The steady flow of counterpoints, of careful corrections, never dampens the hysteria.
So what are Muslims living in Australia supposed to do when responding and coming to terms with such prejudice?
For Safdar Ahmed – a 40-year-old academic and artist with a PhD in reform and modernity in Islam – the answer is extremism. Extreme metal, that is.
Tall, intellectual, gently balding, he might seem a surprising front man for Hazeen, the black/death metal group he founded with Turkish-born Can Yalcinkaya.
But the project has been a dream come true for the pair, a conscious effort to confound expectations, and an extension of Ahmed’s other scholarly and artistic pursuits.
If you follow Australia’s refugee debate you may recognise Ahmed as one of the co-founders of the Refugee Art Project (he has been regularly visiting people detained at Villawood since 2010). A talented artist in his own right, Ahmed has produced scores of comics and zines. Some depict the realities of life in immigration detention. Others present the personal impact of Islamophobia and general strains of modern life.
Just last night Ahmed was announced as a finalist in the ‘All Media Artwork’ of this year’s Walkley awards, for this strip.
Ahmed became interested in Islam and his own faith after a family trip to India, where one side of his family still live as part of the country’s Muslim minority.
Since then he’s undertaken a pilgrimage to Mecca, and published a number of academic works.

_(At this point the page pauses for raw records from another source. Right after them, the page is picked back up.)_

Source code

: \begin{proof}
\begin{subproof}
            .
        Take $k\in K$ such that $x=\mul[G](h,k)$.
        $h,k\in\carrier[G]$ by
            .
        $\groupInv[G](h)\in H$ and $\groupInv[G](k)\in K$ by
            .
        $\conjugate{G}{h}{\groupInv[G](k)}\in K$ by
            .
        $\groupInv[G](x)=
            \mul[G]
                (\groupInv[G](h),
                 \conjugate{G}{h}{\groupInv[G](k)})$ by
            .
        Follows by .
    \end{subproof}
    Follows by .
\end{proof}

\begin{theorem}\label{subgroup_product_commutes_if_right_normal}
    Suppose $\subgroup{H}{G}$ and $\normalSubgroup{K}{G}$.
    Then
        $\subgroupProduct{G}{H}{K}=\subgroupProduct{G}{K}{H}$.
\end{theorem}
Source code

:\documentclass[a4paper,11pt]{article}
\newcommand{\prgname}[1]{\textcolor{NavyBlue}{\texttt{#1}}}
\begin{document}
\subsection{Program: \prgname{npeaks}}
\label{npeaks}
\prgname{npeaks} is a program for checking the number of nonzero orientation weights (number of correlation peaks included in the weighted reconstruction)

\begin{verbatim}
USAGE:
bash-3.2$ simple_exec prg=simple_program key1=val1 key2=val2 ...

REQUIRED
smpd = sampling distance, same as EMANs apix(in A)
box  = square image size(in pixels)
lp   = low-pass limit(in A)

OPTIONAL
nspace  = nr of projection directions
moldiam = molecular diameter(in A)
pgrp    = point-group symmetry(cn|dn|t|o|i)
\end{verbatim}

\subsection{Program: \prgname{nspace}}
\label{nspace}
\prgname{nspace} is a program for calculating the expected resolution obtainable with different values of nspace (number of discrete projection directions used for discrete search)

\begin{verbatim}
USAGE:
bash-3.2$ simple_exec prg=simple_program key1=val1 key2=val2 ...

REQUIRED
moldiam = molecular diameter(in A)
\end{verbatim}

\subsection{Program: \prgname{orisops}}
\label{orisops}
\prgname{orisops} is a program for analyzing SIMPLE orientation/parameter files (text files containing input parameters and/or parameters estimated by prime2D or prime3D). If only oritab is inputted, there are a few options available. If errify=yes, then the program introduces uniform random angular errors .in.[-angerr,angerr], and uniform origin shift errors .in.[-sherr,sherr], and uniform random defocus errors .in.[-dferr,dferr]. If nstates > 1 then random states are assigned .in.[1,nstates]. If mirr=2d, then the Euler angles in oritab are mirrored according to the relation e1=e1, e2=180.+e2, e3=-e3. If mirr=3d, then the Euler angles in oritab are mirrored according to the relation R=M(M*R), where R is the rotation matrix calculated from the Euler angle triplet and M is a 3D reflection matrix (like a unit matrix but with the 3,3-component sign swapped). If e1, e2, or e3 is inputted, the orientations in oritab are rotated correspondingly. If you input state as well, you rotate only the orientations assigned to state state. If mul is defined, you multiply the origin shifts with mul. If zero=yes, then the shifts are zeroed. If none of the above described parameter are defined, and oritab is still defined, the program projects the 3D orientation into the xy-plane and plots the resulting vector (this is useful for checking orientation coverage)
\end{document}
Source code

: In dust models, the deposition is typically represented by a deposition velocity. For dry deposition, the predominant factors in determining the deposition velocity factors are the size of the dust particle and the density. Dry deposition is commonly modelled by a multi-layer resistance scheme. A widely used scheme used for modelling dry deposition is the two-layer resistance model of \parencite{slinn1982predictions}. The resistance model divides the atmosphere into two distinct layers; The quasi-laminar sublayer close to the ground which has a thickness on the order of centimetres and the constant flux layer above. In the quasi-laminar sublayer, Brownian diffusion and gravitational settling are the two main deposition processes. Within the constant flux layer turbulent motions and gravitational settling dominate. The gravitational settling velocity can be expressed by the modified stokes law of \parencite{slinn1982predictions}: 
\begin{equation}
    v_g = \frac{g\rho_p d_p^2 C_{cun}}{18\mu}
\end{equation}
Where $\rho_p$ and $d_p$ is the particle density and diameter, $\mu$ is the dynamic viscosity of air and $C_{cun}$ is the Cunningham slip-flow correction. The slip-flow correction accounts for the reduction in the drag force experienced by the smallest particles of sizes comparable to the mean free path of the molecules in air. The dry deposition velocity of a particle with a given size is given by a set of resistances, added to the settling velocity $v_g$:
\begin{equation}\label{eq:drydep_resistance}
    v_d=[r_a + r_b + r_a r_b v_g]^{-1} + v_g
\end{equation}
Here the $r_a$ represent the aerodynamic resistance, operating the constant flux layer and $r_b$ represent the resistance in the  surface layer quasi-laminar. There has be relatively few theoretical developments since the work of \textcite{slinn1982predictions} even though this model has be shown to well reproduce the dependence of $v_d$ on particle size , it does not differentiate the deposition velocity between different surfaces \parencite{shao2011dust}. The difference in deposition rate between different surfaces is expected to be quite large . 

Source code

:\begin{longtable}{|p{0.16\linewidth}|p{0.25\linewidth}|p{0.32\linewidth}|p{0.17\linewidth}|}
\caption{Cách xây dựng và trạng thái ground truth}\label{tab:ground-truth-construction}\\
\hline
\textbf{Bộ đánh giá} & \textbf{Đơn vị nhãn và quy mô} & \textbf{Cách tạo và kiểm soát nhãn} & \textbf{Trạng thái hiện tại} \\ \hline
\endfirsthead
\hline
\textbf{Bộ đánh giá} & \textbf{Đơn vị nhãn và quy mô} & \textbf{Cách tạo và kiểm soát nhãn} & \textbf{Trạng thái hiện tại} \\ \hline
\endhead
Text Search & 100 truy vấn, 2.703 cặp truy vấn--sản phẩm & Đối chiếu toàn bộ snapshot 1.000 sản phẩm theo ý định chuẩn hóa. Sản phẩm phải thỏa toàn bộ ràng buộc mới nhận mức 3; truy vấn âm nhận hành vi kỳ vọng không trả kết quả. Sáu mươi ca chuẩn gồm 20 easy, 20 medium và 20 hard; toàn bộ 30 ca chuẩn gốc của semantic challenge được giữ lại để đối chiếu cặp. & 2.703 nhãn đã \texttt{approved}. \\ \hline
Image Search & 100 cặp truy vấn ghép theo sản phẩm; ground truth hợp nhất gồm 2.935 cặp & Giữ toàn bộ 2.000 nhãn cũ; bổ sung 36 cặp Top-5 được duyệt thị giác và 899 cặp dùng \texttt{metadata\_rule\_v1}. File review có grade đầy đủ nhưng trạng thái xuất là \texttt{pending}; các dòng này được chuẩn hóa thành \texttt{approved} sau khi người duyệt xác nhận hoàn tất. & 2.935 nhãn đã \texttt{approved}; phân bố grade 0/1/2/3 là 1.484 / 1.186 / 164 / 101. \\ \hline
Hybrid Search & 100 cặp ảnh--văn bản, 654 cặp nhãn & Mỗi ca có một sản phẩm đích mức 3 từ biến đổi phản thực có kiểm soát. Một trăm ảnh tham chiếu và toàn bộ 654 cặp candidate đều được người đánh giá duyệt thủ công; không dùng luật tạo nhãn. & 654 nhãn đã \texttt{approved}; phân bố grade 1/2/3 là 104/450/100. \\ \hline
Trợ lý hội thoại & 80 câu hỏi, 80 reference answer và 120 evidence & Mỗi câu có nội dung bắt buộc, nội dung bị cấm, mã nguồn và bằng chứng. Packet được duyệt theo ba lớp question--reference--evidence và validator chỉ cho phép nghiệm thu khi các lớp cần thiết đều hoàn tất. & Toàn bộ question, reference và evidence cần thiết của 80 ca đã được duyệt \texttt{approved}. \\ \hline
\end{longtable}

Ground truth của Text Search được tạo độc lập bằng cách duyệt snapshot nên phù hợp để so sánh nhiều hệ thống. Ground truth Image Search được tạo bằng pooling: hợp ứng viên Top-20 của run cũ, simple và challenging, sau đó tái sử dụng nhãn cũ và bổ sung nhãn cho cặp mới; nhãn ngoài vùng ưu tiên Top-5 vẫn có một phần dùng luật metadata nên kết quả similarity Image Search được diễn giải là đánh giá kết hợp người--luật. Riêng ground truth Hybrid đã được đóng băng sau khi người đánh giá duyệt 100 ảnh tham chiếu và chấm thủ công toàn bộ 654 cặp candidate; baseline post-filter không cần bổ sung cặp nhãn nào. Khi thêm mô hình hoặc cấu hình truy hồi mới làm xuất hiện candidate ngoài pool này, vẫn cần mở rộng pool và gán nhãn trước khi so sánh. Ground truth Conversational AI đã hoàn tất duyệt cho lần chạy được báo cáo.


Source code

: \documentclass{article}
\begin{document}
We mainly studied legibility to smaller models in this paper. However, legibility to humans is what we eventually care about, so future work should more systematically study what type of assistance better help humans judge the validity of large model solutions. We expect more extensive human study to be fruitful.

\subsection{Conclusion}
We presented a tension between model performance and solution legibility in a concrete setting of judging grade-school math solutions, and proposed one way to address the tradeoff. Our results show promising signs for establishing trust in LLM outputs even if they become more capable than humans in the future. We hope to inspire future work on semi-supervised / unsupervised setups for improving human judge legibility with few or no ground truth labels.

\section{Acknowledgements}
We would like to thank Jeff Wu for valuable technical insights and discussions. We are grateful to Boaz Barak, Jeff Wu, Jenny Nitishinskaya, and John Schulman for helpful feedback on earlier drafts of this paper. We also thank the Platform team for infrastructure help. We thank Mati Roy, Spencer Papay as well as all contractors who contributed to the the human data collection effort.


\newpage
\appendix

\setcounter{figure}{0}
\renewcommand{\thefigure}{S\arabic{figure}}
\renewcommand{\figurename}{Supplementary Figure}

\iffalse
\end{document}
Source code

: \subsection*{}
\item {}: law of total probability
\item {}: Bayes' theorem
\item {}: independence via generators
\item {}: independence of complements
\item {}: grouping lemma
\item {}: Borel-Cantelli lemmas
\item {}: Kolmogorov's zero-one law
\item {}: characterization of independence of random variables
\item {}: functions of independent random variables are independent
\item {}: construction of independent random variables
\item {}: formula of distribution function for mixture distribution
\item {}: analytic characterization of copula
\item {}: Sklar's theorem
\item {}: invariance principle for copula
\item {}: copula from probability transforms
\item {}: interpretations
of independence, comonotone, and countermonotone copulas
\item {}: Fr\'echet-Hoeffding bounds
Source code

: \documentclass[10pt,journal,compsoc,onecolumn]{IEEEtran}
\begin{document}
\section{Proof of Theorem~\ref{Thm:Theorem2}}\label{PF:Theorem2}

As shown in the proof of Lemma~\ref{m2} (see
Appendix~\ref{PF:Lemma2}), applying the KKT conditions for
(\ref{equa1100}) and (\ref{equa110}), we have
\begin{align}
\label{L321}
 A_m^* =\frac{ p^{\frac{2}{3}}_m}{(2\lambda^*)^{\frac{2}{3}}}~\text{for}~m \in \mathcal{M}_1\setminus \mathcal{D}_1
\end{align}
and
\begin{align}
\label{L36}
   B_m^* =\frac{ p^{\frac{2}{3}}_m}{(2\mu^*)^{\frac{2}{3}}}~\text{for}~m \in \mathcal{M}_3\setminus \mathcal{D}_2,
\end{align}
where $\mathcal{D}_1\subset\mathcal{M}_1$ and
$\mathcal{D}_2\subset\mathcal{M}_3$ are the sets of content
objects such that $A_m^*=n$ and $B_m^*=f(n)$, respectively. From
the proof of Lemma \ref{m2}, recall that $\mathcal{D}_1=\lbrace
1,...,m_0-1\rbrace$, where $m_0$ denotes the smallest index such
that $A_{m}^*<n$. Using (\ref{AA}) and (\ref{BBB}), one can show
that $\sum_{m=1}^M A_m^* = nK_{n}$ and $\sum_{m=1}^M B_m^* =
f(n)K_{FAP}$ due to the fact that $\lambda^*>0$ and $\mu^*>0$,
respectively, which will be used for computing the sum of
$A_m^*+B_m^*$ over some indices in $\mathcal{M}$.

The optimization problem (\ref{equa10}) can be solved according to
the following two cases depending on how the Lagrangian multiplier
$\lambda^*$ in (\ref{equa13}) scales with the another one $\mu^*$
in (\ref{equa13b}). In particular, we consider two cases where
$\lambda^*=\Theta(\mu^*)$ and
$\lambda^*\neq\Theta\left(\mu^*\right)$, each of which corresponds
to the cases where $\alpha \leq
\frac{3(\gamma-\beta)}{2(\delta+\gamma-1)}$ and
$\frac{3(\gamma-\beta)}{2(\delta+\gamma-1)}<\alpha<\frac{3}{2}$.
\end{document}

For years he also wanted to start a band like Hazeen, but it wasn’t until meeting Yalcinkaya, who played extreme metal as a teen in Turkey, that he found a partner able to dig the music and the message.
“Many people think extreme metal music is for disaffected middle class white kids, conservative white kids,” Ahmed says when he visits the New Matilda office. “And so we’re quite happy to be breaking that mould.”
“I think for as long as I’ve been interested in art and literature I’ve always been drawn to death metal and horror films and that world of the imagination which those things create… And just the creepiness and scariness of death metal.”
In songs like Border Hate the band is directly political, locking-on to Australia’s punitive refugee policies:
Hatred spree, racial fear, creeping pogrom, follows me. Darkness stalks, the nation’s heart. Sovereign murders, tear us apart. Hell now burns, in the Minister’s eye. ‘Stop the boats’, a lethal lie. Sacred border – sacrifice. Chain your conscience, let it die.
But Hazeen’s most intriguing element is its reappropriation of extreme metal tropes, turning the genre’s dark themes and imagery to satirise western Islamophobia.
Performing in black costumes, covered in ghoulish make-up, Ahmed and Yalcinkaya become the images of horror classically associated with the genre, but also constantly present in western representations of Islam and Muslims.
They become the death cult, and pose a question to the audience: how would things look if Muslims were actually as scary as they’re made out to be?
At their inaugural gig, played in an abandoned theme-park in Sydney’s west, Ahmed towered over the crowd.
“I had my ‘Muslim zombie’ posters behind us and we pulled out all of the figures from the horror ride and they were all around us, so we had these tortured people and mummies,” he says. “It was a dream come true really, it was our high school dreams all come true.”
With the rhetoric of the ‘War on Terror’ showing no signs of fading in 2015, Ahmed argues incidents of violence involving Muslims – whether serious military clashes in the middle east, or a lone teenager wielding a knife – have become stripped of context. Instead of nuanced discussion about the causes they’re assumed to be inevitable expression of a ‘Muslim rage’ that spreads without reason, like a virus.
That de-contextualisation is at the core of movements like Reclaim Australia. In their chants and rally-cries Muslims become uniform and unthinking, slavishly beholden victims of a violent mindset. No longer fully human.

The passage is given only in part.